Sarkozy cumhurbaşkanı seçilmesinin hemen ardından soluğu At La Madeleine’daki Fauchon’da almış ve comte peyniri, tavuk göğsü, hindi jambonlu, enginarlı, hardal soslu salatasından yemişti.
İngiliz Kraliyet ailesi Paris’e gittiğinde alışverişini buradan yapıyor. Yıllık ciroları 200 milyon euro civarında.
İki restoran daha geliyor
Fransa’da doğum yapıldığında çiçek gönderilmez hastaneye pek. Onun yerine Fauchon’dan şekerleme, çikolata gider. Doğum günlerinde yine makaron kuleleri alınır. Kaz ciğeri, baget, reçel, şampanya, şeker, çikolata, somon, havyar ve baharatlarıyla, çaylarıyla tanınan lüks restoran artık Acıbadem Akasya’da...
700 metrekarelik alanda açılan Fauchon bu yıl Avrupa yakasında iki noktada daha açılacak. Muhtemelen Nişantaşı ve Etiler’de... Fauchon’cular İstanbul’un yeme içme röntgenini çekmişler adeta. Türk yeme içme sektöründeki büyümeyi görünce üç mekan açılmasına olur vermişler. Dahası Türkiye’yi üs yapıp Türki Cumhuriyetlere açılmayı planlıyorlar. Türkiye’deki ortakları
Eksen Group’la birlikte...
40 yıldır sektörde faaliyet gösteren adları Salomanje ile özdeşleşen Erol, Varol Kaynar kardeşler Fauchon için yanlarına bir de yatırım bankacısı ortak aldılar. 40 yıl Brüksel’de yaşayan Alp Franko ile ilk şubeyi Akasya AVM’de açtılar.
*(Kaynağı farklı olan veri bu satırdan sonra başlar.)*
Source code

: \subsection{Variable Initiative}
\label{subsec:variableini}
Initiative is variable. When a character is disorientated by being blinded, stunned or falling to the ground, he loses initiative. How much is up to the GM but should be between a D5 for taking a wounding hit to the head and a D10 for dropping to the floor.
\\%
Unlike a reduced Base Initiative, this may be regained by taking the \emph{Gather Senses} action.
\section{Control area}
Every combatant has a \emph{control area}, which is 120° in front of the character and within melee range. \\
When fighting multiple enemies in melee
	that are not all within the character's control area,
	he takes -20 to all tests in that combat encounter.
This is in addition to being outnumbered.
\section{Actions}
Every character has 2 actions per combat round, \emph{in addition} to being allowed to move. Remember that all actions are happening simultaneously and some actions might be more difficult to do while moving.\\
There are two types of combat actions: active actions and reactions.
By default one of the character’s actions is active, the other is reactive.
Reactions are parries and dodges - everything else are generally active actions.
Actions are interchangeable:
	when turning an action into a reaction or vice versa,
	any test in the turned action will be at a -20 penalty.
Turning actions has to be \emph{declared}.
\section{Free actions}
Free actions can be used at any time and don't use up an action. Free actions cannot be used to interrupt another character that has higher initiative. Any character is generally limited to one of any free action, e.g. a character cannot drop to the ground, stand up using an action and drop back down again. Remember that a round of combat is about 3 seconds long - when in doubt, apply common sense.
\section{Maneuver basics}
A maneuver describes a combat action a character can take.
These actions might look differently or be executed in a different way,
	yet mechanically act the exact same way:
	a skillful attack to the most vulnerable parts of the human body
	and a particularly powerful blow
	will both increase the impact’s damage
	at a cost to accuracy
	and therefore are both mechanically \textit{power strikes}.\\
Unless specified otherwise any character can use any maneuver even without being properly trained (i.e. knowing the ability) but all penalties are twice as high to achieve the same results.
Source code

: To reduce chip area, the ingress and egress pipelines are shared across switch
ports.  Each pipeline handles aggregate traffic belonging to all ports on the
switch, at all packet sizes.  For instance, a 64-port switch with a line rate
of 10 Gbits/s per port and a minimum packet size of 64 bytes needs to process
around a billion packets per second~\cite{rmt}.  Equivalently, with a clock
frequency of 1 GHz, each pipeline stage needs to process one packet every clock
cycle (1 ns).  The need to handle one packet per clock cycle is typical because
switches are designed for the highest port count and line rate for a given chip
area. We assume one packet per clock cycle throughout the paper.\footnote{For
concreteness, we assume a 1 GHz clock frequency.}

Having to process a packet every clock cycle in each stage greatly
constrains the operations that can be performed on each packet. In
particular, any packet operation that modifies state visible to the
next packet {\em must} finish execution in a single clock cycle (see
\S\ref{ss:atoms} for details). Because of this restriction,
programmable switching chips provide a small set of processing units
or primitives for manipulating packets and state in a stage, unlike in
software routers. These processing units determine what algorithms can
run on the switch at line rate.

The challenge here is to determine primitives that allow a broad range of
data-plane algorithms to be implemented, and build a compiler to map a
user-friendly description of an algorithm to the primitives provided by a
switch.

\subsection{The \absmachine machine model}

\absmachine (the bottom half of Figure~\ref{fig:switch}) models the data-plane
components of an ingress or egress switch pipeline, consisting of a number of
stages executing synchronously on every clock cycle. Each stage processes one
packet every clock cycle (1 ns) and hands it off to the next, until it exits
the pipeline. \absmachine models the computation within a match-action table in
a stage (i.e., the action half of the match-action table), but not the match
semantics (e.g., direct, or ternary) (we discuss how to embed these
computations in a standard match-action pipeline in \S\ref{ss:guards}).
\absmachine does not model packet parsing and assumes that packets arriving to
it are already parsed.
Çalışanlarını titizlikte seçmişler.
Mesela konsept sorumlusu Zeynep Ağaoğulları ilk kez duyduğum bir meslekten ‘yemek stilistliğinden’ geliyor... Fransa’da yüksek gastronomi ve işletme okumuş. Sözü, markayı Türkiye’ye getiren Varol Kaynar ve Alp Franko’ya bırakıyorum...
Ne kadara mal oldu bu şube?
Alp Franko: Burası Türkiye’deki en büyük Fauchon olacak. Yaklaşık 4 milyon dolara mal oldu. İki katlı teraslı, bahçeli Akasya şubemiz cafe brasserie, restaurant ve butik patisserie bölümünden oluşuyor. İçinde çikolata, şekerleme, şampanyaların olduğu hediyelik eşyaların satıldığı bölümümüz var. Fauchon ekibi tarafından hazırlanan menümüzde, her damak zevkine uygun lezzet bulmak mümkün.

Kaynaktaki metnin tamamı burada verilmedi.